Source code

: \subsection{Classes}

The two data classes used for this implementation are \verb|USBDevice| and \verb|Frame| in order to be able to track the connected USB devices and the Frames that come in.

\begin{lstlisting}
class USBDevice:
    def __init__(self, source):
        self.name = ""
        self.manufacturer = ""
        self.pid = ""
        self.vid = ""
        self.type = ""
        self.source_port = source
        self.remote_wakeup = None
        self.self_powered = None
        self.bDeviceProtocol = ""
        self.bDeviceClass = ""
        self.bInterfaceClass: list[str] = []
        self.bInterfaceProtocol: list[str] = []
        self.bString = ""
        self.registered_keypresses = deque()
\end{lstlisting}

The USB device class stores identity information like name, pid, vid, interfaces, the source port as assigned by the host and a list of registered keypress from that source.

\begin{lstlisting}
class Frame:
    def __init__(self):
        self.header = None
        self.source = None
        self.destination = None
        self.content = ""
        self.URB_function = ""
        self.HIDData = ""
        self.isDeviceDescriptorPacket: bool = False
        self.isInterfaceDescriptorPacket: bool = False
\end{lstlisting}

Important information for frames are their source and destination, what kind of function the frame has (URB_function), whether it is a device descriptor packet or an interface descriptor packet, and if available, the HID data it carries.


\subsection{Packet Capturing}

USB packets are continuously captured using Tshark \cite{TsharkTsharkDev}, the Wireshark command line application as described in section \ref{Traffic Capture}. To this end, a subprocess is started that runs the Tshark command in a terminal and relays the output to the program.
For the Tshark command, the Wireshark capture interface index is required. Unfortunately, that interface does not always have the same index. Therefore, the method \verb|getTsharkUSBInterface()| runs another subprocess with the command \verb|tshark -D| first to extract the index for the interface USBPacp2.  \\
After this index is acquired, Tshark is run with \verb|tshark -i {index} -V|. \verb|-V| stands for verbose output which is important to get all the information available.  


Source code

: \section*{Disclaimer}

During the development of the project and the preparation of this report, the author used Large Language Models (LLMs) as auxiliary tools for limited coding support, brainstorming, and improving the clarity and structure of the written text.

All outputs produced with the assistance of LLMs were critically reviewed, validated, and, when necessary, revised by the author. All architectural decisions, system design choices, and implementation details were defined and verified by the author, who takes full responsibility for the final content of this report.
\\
- - - - - - -
**ACTION ITEM:** Whatever appears in the data above must be copied word for word.

**SOLUTION FOR THIS EXERCISE:**
Source code

: \subsection{Classes}

The two data classes used for this implementation are \verb|USBDevice| and \verb|Frame| in order to be able to track the connected USB devices and the Frames that come in.

\begin{lstlisting}
class USBDevice:
    def __init__(self, source):
        self.name = ""
        self.manufacturer = ""
        self.pid = ""
        self.vid = ""
        self.type = ""
        self.source_port = source
        self.remote_wakeup = None
        self.self_powered = None
        self.bDeviceProtocol = ""
        self.bDeviceClass = ""
        self.bInterfaceClass: list[str] = []
        self.bInterfaceProtocol: list[str] = []
        self.bString = ""
        self.registered_keypresses = deque()
\end{lstlisting}

The USB device class stores identity information like name, pid, vid, interfaces, the source port as assigned by the host and a list of registered keypress from that source.

\begin{lstlisting}
class Frame:
    def __init__(self):
        self.header = None
        self.source = None
        self.destination = None
        self.content = ""
        self.URB_function = ""
        self.HIDData = ""
        self.isDeviceDescriptorPacket: bool = False
        self.isInterfaceDescriptorPacket: bool = False
\end{lstlisting}

Important information for frames are their source and destination, what kind of function the frame has (URB_function), whether it is a device descriptor packet or an interface descriptor packet, and if available, the HID data it carries.


\subsection{Packet Capturing}

USB packets are continuously captured using Tshark \cite{TsharkTsharkDev}, the Wireshark command line application as described in section \ref{Traffic Capture}. To this end, a subprocess is started that runs the Tshark command in a terminal and relays the output to the program.
For the Tshark command, the Wireshark capture interface index is required. Unfortunately, that interface does not always have the same index. Therefore, the method \verb|getTsharkUSBInterface()| runs another subprocess with the command \verb|tshark -D| first to extract the index for the interface USBPacp2.  \\
After this index is acquired, Tshark is run with \verb|tshark -i {index} -V|. \verb|-V| stands for verbose output which is important to get all the information available.  


Source code

: \section*{Disclaimer}

During the development of the project and the preparation of this report, the author used Large Language Models (LLMs) as auxiliary tools for limited coding support, brainstorming, and improving the clarity and structure of the written text.

All outputs produced with the assistance of LLMs were critically reviewed, validated, and, when necessary, revised by the author. All architectural decisions, system design choices, and implementation details were defined and verified by the author, who takes full responsibility for the final content of this report.
\\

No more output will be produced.